When I started Iai back in July of 2015, I had no idea what to expect.

I’d been out for a coffee with a friend who’d lived in Japan for 14 years, and mentioned to him in passing that I’d always wanted to learn how to wield a sword, but not in a combative sense. I have very poor eyesight, and even worse depth perception, so anything requiring either, is not in the cards for me. Fear not, kendoka and jodoka, you’re free of me. He mentioned Iaido to me, which I’d never heard of before. I looked it up when I got home, was in my first class three days later, and haven’t looked back. To be honest, I always assumed I’d end up having some medieval re-enactor teach me how to use a broadsword.

In all these months since, I think I’ve missed four classes in my home dojo – and one of them only because my sensei’s sensei summoned me and a fellow student right before grading so he could see how we were doing. He teaches the same night, in a different city, and I can’t fly, so there you are. I had to miss this week due to illness. It has become so much a part of my week, my life, that I cannot imagine my life without it. Missing class leaves me feeling a lot of off-kilter feelings. The week is not complete without class.
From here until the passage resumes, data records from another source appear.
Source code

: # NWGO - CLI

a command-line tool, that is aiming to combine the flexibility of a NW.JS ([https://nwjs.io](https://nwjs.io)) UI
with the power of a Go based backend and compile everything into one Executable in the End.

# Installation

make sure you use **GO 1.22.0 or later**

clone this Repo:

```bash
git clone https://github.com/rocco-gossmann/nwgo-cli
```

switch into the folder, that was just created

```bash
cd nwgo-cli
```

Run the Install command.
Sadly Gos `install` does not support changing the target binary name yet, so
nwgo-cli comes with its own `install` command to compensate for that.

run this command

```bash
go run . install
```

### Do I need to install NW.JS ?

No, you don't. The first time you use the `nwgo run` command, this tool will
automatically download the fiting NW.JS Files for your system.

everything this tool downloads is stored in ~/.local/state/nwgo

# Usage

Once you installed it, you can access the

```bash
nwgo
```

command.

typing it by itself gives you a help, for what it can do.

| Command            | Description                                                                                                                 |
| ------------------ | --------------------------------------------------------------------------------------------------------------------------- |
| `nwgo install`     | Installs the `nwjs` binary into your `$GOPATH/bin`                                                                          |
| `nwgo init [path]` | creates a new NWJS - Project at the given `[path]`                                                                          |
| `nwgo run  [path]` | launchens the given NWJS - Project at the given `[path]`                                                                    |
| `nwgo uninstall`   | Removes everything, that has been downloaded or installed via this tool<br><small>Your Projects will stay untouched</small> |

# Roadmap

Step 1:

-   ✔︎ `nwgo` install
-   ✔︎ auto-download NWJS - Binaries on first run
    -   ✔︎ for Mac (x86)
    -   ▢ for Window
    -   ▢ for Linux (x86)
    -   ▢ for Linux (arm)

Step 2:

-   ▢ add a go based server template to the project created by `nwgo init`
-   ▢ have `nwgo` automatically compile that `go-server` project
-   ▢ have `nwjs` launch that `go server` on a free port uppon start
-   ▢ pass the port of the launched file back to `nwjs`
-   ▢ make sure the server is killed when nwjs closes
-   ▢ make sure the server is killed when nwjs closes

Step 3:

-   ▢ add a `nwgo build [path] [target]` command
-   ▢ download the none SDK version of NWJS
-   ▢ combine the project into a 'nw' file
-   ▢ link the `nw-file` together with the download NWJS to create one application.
I remember the first time I was handed an iaito, it was much like picking up a paintbrush (I’m an artist); I couldn’t imagine why it hadn’t been in my hand my entire life.

In conversation elsewhere, on something innocuous, with a group of other iaidoka, it suddenly hit me how many names are now familiar, how many faces I now recognise when I go to other dojos or events, and how there is (to me at least) a growing sense of belonging to something, a sense of camaraderie. I’m quite used to feeling isolated and outside of it, but that is not the case here – or is at least becoming not the case. It’s still weird for me, getting used to the idea of being part of something. I suspect I’ll feel ill at ease and surprised by it for a long while, but all things pass.

It’s all good.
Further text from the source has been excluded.